** DATA EXCERPTS follows **

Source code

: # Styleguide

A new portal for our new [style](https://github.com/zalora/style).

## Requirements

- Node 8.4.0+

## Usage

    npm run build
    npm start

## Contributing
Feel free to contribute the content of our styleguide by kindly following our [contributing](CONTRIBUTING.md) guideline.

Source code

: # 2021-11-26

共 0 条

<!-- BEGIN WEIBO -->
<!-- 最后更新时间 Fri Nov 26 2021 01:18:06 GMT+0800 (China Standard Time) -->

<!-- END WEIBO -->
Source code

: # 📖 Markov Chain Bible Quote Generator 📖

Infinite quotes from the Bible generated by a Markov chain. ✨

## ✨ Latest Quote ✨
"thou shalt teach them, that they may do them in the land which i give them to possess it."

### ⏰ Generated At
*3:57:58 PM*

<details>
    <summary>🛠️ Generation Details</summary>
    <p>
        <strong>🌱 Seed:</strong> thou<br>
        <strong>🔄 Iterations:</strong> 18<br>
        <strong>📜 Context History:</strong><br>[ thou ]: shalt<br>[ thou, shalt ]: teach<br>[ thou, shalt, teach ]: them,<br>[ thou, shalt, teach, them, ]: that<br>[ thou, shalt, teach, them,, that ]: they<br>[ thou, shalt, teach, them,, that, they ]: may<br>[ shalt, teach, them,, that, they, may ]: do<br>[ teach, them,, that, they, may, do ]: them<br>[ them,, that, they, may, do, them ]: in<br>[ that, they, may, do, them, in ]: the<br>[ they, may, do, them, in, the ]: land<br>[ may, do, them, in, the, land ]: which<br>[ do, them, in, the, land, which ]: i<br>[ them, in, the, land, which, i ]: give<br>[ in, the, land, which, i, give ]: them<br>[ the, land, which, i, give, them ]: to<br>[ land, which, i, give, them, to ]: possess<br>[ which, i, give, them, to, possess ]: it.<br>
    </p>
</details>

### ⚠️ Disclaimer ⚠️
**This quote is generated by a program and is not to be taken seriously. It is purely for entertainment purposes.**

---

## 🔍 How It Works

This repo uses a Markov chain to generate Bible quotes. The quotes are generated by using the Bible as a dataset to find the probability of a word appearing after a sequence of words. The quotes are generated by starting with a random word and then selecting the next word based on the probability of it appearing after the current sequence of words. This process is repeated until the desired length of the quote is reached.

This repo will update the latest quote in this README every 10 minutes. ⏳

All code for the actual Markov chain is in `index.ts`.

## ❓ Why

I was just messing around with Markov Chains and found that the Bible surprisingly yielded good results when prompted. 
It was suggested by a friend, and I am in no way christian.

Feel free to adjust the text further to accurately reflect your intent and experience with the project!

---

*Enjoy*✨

** End of DATA EXCERPTS **

WORK REQUEST:
Return exactly the opening lines of the listing above, ending with the line that has "<strong>🔄 Iterations:</strong> 18<br>".

RESPONSE AREA:
Source code

: # Styleguide

A new portal for our new [style](https://github.com/zalora/style).

## Requirements

- Node 8.4.0+

## Usage

    npm run build
    npm start

## Contributing
Feel free to contribute the content of our styleguide by kindly following our [contributing](CONTRIBUTING.md) guideline.

Source code

: # 2021-11-26

共 0 条

<!-- BEGIN WEIBO -->
<!-- 最后更新时间 Fri Nov 26 2021 01:18:06 GMT+0800 (China Standard Time) -->

<!-- END WEIBO -->
Source code

: # 📖 Markov Chain Bible Quote Generator 📖

Infinite quotes from the Bible generated by a Markov chain. ✨

## ✨ Latest Quote ✨
"thou shalt teach them, that they may do them in the land which i give them to possess it."

### ⏰ Generated At
*3:57:58 PM*

<details>
    <summary>🛠️ Generation Details</summary>
    <p>
        <strong>🌱 Seed:</strong> thou<br>
        <strong>🔄 Iterations:</strong> 18<br>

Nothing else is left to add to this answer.